▶ Data excerpts:
========================================

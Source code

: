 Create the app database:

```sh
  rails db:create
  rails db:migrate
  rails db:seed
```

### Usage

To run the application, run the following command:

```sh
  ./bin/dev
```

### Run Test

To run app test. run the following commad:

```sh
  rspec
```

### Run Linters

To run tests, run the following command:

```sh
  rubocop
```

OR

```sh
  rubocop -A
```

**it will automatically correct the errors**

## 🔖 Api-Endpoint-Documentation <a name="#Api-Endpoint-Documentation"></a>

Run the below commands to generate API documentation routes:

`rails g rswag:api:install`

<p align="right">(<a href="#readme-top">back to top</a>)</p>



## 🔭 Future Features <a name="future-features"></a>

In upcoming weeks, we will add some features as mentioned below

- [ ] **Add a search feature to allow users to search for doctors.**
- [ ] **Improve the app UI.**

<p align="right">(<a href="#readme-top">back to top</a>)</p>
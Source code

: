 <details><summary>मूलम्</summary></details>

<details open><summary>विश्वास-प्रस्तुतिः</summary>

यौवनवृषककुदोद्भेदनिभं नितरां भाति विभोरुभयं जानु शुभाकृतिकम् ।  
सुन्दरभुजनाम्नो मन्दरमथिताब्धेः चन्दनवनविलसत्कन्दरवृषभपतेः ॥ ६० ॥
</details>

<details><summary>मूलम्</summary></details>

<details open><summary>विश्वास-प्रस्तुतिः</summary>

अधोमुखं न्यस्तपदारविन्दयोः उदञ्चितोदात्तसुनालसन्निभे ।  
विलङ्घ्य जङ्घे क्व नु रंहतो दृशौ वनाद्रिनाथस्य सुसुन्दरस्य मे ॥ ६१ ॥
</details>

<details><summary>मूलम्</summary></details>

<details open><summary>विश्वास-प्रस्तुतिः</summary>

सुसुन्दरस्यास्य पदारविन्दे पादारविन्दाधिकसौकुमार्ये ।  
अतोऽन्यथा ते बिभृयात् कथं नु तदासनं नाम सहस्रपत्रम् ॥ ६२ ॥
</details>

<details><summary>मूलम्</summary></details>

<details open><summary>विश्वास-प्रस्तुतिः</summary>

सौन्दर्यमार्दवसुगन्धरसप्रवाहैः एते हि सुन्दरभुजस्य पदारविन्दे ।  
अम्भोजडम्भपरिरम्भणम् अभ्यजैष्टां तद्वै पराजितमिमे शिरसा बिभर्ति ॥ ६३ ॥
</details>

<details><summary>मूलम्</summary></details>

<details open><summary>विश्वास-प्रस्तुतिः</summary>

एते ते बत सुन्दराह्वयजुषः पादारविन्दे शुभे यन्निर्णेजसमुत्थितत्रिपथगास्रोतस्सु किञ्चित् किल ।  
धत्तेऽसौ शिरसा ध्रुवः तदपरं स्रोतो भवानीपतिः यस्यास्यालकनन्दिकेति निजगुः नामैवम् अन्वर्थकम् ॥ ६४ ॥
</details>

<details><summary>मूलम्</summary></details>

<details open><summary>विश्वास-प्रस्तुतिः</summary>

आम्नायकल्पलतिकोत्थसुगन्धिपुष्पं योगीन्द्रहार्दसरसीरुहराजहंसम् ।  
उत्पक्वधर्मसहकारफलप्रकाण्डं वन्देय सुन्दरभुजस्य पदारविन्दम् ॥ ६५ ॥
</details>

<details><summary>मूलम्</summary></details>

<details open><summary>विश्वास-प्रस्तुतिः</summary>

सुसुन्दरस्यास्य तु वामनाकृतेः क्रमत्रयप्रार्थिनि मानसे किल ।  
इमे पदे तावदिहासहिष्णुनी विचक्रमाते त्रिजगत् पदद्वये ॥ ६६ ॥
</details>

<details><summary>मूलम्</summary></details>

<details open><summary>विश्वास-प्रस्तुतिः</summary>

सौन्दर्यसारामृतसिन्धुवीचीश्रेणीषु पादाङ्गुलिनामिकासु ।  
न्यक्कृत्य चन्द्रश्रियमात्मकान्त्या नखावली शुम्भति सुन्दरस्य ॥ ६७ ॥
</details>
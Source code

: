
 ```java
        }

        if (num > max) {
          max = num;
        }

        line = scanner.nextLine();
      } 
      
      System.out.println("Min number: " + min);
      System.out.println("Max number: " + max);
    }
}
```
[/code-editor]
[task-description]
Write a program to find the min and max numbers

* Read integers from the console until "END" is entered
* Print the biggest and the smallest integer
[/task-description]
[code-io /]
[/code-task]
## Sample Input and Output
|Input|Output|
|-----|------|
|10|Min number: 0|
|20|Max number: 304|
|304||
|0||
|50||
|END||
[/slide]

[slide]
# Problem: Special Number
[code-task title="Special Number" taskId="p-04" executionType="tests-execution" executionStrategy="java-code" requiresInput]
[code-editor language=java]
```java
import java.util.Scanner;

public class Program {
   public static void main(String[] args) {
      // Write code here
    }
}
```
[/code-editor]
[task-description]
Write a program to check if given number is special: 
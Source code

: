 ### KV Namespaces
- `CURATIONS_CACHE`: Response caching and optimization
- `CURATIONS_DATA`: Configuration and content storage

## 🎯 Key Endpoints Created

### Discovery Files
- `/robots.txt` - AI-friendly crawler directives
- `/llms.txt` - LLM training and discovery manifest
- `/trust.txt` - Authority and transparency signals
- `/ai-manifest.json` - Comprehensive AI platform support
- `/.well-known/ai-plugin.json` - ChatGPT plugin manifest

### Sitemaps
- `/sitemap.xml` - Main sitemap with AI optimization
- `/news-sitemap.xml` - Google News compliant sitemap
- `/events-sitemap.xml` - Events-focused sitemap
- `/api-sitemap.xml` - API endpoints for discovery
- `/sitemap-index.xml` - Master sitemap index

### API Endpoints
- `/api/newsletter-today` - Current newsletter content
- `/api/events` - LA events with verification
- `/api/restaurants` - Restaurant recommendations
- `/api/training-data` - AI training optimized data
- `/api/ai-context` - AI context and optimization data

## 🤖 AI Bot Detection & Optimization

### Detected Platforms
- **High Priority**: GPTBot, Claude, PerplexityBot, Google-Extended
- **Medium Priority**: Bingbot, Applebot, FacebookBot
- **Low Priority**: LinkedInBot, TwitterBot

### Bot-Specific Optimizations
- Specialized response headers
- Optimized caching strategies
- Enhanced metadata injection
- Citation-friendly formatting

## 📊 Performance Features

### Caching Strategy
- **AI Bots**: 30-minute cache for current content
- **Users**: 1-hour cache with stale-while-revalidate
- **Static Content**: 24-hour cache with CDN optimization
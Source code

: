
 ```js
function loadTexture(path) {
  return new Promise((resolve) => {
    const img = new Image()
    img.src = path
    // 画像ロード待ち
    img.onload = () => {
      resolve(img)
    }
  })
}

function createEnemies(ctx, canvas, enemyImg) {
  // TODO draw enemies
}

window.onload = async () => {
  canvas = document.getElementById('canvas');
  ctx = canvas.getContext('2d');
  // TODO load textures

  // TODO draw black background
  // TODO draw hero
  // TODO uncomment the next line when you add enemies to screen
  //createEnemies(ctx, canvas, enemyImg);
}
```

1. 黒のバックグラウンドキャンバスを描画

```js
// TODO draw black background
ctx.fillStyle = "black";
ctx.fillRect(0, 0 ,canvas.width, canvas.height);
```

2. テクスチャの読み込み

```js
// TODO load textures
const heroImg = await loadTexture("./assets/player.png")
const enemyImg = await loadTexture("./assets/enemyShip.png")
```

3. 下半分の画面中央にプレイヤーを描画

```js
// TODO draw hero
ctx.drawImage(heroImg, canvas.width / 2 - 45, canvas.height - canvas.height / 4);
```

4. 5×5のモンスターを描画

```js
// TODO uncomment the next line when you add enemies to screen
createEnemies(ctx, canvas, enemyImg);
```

========================================

▶ Exercise objective:
The listing above is to be copied exactly, in full.

▶ Exercise result:
Source code

: Create the app database:

```sh
  rails db:create
  rails db:migrate
  rails db:seed
```

### Usage

To run the application, run the following command:

```sh
  ./bin/dev
```

### Run Test

To run app test. run the following commad:

```sh
  rspec
```

### Run Linters

To run tests, run the following command:

```sh
  rubocop
```

OR

```sh
  rubocop -A
```

**it will automatically correct the errors**

## 🔖 Api-Endpoint-Documentation <a name="#Api-Endpoint-Documentation"></a>

Run the below commands to generate API documentation routes:

`rails g rswag:api:install`

<p align="right">(<a href="#readme-top">back to top</a>)</p>



## 🔭 Future Features <a name="future-features"></a>

In upcoming weeks, we will add some features as mentioned below

- [ ] **Add a search feature to allow users to search for doctors.**
- [ ] **Improve the app UI.**

<p align="right">(<a href="#readme-top">back to top</a>)</p>
Source code

: <details><summary>मूलम्</summary></details>

<details open><summary>विश्वास-प्रस्तुतिः</summary>

यौवनवृषककुदोद्भेदनिभं नितरां भाति विभोरुभयं जानु शुभाकृतिकम् ।  
सुन्दरभुजनाम्नो मन्दरमथिताब्धेः चन्दनवनविलसत्कन्दरवृषभपतेः ॥ ६० ॥
</details>

<details><summary>मूलम्</summary></details>

<details open><summary>विश्वास-प्रस्तुतिः</summary>

अधोमुखं न्यस्तपदारविन्दयोः उदञ्चितोदात्तसुनालसन्निभे ।  
विलङ्घ्य जङ्घे क्व नु रंहतो दृशौ वनाद्रिनाथस्य सुसुन्दरस्य मे ॥ ६१ ॥
</details>

<details><summary>मूलम्</summary></details>

<details open><summary>विश्वास-प्रस्तुतिः</summary>

सुसुन्दरस्यास्य पदारविन्दे पादारविन्दाधिकसौकुमार्ये ।  
अतोऽन्यथा ते बिभृयात् कथं नु तदासनं नाम सहस्रपत्रम् ॥ ६२ ॥
</details>

<details><summary>मूलम्</summary></details>

<details open><summary>विश्वास-प्रस्तुतिः</summary>

सौन्दर्यमार्दवसुगन्धरसप्रवाहैः एते हि सुन्दरभुजस्य पदारविन्दे ।  
अम्भोजडम्भपरिरम्भणम् अभ्यजैष्टां तद्वै पराजितमिमे शिरसा बिभर्ति ॥ ६३ ॥
</details>

<details><summary>मूलम्</summary></details>

<details open><summary>विश्वास-प्रस्तुतिः</summary>

एते ते बत सुन्दराह्वयजुषः पादारविन्दे शुभे यन्निर्णेजसमुत्थितत्रिपथगास्रोतस्सु किञ्चित् किल ।  
धत्तेऽसौ शिरसा ध्रुवः तदपरं स्रोतो भवानीपतिः यस्यास्यालकनन्दिकेति निजगुः नामैवम् अन्वर्थकम् ॥ ६४ ॥
</details>

<details><summary>मूलम्</summary></details>

<details open><summary>विश्वास-प्रस्तुतिः</summary>

आम्नायकल्पलतिकोत्थसुगन्धिपुष्पं योगीन्द्रहार्दसरसीरुहराजहंसम् ।  
उत्पक्वधर्मसहकारफलप्रकाण्डं वन्देय सुन्दरभुजस्य पदारविन्दम् ॥ ६५ ॥
</details>

<details><summary>मूलम्</summary></details>

<details open><summary>विश्वास-प्रस्तुतिः</summary>

सुसुन्दरस्यास्य तु वामनाकृतेः क्रमत्रयप्रार्थिनि मानसे किल ।  
इमे पदे तावदिहासहिष्णुनी विचक्रमाते त्रिजगत् पदद्वये ॥ ६६ ॥
</details>

<details><summary>मूलम्</summary></details>

<details open><summary>विश्वास-प्रस्तुतिः</summary>

सौन्दर्यसारामृतसिन्धुवीचीश्रेणीषु पादाङ्गुलिनामिकासु ।  
न्यक्कृत्य चन्द्रश्रियमात्मकान्त्या नखावली शुम्भति सुन्दरस्य ॥ ६७ ॥
</details>
Source code

:
 ```java
        }

        if (num > max) {
          max = num;
        }

        line = scanner.nextLine();
      } 
      
      System.out.println("Min number: " + min);
      System.out.println("Max number: " + max);
    }
}
```
[/code-editor]
[task-description]
Write a program to find the min and max numbers

* Read integers from the console until "END" is entered
* Print the biggest and the smallest integer
[/task-description]
[code-io /]
[/code-task]
## Sample Input and Output
|Input|Output|
|-----|------|
|10|Min number: 0|
|20|Max number: 304|
|304||
|0||
|50||
|END||
[/slide]

[slide]
# Problem: Special Number
[code-task title="Special Number" taskId="p-04" executionType="tests-execution" executionStrategy="java-code" requiresInput]
[code-editor language=java]
```java
import java.util.Scanner;

public class Program {
   public static void main(String[] args) {
      // Write code here
    }
}
```
[/code-editor]
[task-description]
Write a program to check if given number is special: 
Source code

: ### KV Namespaces
- `CURATIONS_CACHE`: Response caching and optimization
- `CURATIONS_DATA`: Configuration and content storage

## 🎯 Key Endpoints Created

### Discovery Files
- `/robots.txt` - AI-friendly crawler directives
- `/llms.txt` - LLM training and discovery manifest
- `/trust.txt` - Authority and transparency signals
- `/ai-manifest.json` - Comprehensive AI platform support
- `/.well-known/ai-plugin.json` - ChatGPT plugin manifest

### Sitemaps
- `/sitemap.xml` - Main sitemap with AI optimization
- `/news-sitemap.xml` - Google News compliant sitemap
- `/events-sitemap.xml` - Events-focused sitemap
- `/api-sitemap.xml` - API endpoints for discovery
- `/sitemap-index.xml` - Master sitemap index

### API Endpoints
- `/api/newsletter-today` - Current newsletter content
- `/api/events` - LA events with verification
- `/api/restaurants` - Restaurant recommendations
- `/api/training-data` - AI training optimized data
- `/api/ai-context` - AI context and optimization data

## 🤖 AI Bot Detection & Optimization

### Detected Platforms
- **High Priority**: GPTBot, Claude, PerplexityBot, Google-Extended
- **Medium Priority**: Bingbot, Applebot, FacebookBot
- **Low Priority**: LinkedInBot, TwitterBot

### Bot-Specific Optimizations
- Specialized response headers
- Optimized caching strategies
- Enhanced metadata injection
- Citation-friendly formatting

## 📊 Performance Features

### Caching Strategy
- **AI Bots**: 30-minute cache for current content
- **Users**: 1-hour cache with stale-while-revalidate
- **Static Content**: 24-hour cache with CDN optimization
Source code

:
 ```js
function loadTexture(path) {
  return new Promise((resolve) => {
    const img = new Image()
    img.src = path
    // 画像ロード待ち
    img.onload = () => {
      resolve(img)
    }
  })
}

function createEnemies(ctx, canvas, enemyImg) {
  // TODO draw enemies
}

window.onload = async () => {
  canvas = document.getElementById('canvas');
  ctx = canvas.getContext('2d');
  // TODO load textures

  // TODO draw black background
  // TODO draw hero
  // TODO uncomment the next line when you add enemies to screen
  //createEnemies(ctx, canvas, enemyImg);
}
```

1. 黒のバックグラウンドキャンバスを描画

```js
// TODO draw black background
ctx.fillStyle = "black";
ctx.fillRect(0, 0 ,canvas.width, canvas.height);
```

2. テクスチャの読み込み

```js
// TODO load textures
const heroImg = await loadTexture("./assets/player.png")
const enemyImg = await loadTexture("./assets/enemyShip.png")
```

3. 下半分の画面中央にプレイヤーを描画

```js
// TODO draw hero
ctx.drawImage(heroImg, canvas.width / 2 - 45, canvas.height - canvas.height / 4);
```

4. 5×5のモンスターを描画

```js
// TODO uncomment the next line when you add enemies to screen
createEnemies(ctx, canvas, enemyImg);
```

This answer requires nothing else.